Write the Plan with One Agent, Break It with Another — The Review Loop That Catches Real Bugs

I wrote a security hardening plan for Claude Code. Deny rules for SSH keys, .env files, network tools. It covered the threat model, laid out phases, had a rollback strategy. Looked solid.

Then I opened a second Claude session — one configured for adversarial review instead of collaborative planning — and pointed it at the same plan file. In under 60 seconds it found three critical gaps:

What the plan said	What the review found
Read(~/.ssh/**) protects SSH keys	Only blocks the Read tool — cat ~/.ssh/id_ed25519 via Bash is unblocked
Bash(curl *) blocks exfiltration	python3 -c "import urllib.request; ..." bypasses it trivially
Sandbox is a “future consideration”	Sandbox is the only layer that actually enforces at the OS level

Three critical issues in a plan that passed my own review and the authoring session’s review. The second session found them because it was told to look for gaps, not confirm the approach.

Why Self-Review Fails

One Claude session can’t effectively review its own work. It has the same blind spots that created the gaps. It’s anchored to its own reasoning — when it reviews the plan, it’s really reviewing its own thought process and finding it sound. That’s not review. That’s confirmation.

A second session reads the plan file cold. No shared context. No memory of the reasoning that led to each decision. It sees what’s written, not what was intended. And it’s loaded with a different system prompt that tells it to be adversarial rather than collaborative.

The file on disk is the only thing they share. That’s the feature.

The Loop

Session 1 (planning mode): Write the plan
  → artifact: plans/thing.md

Session 2 (review mode): Review the plan adversarially
  → artifact: list of findings by severity

Session 1 (planning mode): Address findings, update plan
  → artifact: plans/thing.md (v2)

[If critical issues found] Session 2: Re-review

The plan file is the handoff contract. Each session reads it from scratch. No context leaks between them.

In practice, I run this with shell aliases that load different system prompts:

alias claude-cowork='claude --system-prompt "$(cat ~/.claude/modes/cowork.md)"'
alias claude-review='claude --system-prompt "$(cat ~/.claude/modes/review.md)"'

Planning session writes the plan. Review session tears it apart. Planning session addresses the findings. Two terminals, one plan file, zero shared state.

What Makes Review Mode Work

The review system prompt isn’t “find problems.” That’s too vague. It needs structure:

1. Read the full artifact before commenting. No drive-by critiques on the first section while ignoring the rest.
2. Group by severity. Critical (security, data loss) → medium (performance, maintainability) → low (style, naming). The author addresses critical first.
3. Suggest specific fixes. “Move sandbox to Phase 1” is actionable. “Consider sandbox” is a thought, not a review finding.
4. Check the threat model. Does the solution actually address the stated threat? My plan said it defended against prompt injection. The review tested that claim against the actual attack chain and found it didn’t.
5. Verify assumptions independently. This is the one that matters most. My planning session assumed Read(~/.ssh/**) blocked all reads of SSH keys. The review session looked up how deny rules actually work and found they only block the Read tool, not Bash subprocesses. It did its own research instead of trusting the plan’s premises.

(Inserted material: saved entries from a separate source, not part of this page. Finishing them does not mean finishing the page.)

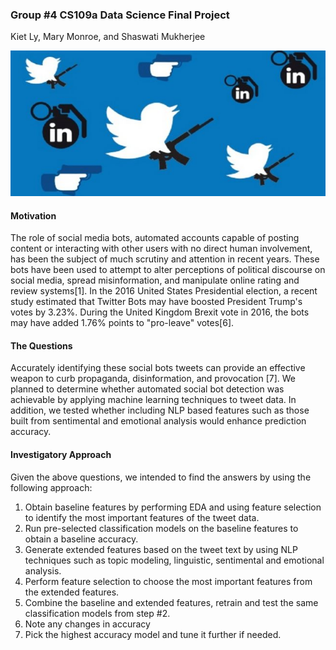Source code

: ### Group #4 CS109a Data Science Final Project
Kiet Ly, Mary Monroe, and Shaswati Mukherjee

![Evil Twitter](image/social-media-free-speech-weapon.png)

#### Motivation
The role of social media bots, automated accounts capable of posting content or interacting
with other users with no direct human involvement, has been the subject of much scrutiny and
attention in recent years. These bots have been used to attempt to alter perceptions
of political discourse on social media, spread misinformation, and manipulate online rating and
review systems[1]. In the 2016 United States Presidential election, a recent study estimated that Twitter Bots may have boosted President Trump's votes by 3.23%. During the United Kingdom Brexit vote in 2016,
the bots may have added 1.76% points to "pro-leave" votes[6].

#### The Questions
Accurately identifying these social bots tweets can provide an effective weapon to curb propaganda, disinformation, and provocation [7]. We planned to determine whether automated social bot detection was achievable by applying machine learning techniques to tweet data. In addition, we tested whether including NLP based features such as those built from sentimental and emotional analysis would enhance prediction accuracy.


#### Investigatory Approach

Given the above questions, we intended to find the answers by using the following approach:

1. Obtain baseline features by performing EDA and using feature selection to identify the most important features
 of the tweet data.
2. Run pre-selected classification models on the baseline features to obtain a baseline
accuracy.
3. Generate extended features based on the tweet text by using NLP techniques such as topic modeling, linguistic, sentimental and emotional analysis.
4. Perform feature selection to choose the most important features from the extended features.
5. Combine the baseline and extended features, retrain and test the same classification models from step #2.
6. Note any changes in accuracy
7. Pick the highest accuracy model and tune it further if needed.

That last point is what separates a useful review from a rubber stamp. The review session doesn’t trust the plan. It verifies.

A Minimal Review Prompt

You don’t need a 200-line system prompt to get value. Here’s the core:

You are reviewing a technical plan or artifact. Your job is to find
gaps, risks, and incorrect assumptions — not to confirm the approach.

1. Read the entire document before commenting.
2. For each finding, state: what the plan claims, what's actually true,
   and a specific fix.
3. Group findings: critical → medium → low.
4. If the plan makes a claim about how a tool works, verify it yourself
   rather than trusting the claim.
5. If you find zero issues, say so — but only after actively trying to
   break every assumption.

Start there. Expand it as you learn what your planning sessions consistently miss.

When to Use This

Not every plan needs adversarial review. A plan to rename a CSS class doesn’t need a second opinion. But anything with:

• Security implications — the cost of a missed gap is high
• Architectural decisions — wrong choices compound and are expensive to reverse
• Multi-phase rollouts — dependency ordering bugs hide in sequence diagrams
• External system integration — assumptions about third-party behavior are often wrong

For these, the 60-second review loop is the highest-ROI minute you can spend. The alternative is discovering the gap in production, which is never just 60 seconds.

The Cost

One extra Claude session per plan. That’s it. The review session is short — it reads a document and produces a list. The planning session was going to iterate on the plan anyway. You’re just giving it better feedback than it can give itself.

Plans that skip adversarial review ship with the author’s blind spots baked in. For security plans, those blind spots are vulnerabilities. For architecture plans, they’re rework. The review loop catches them before they become expensive.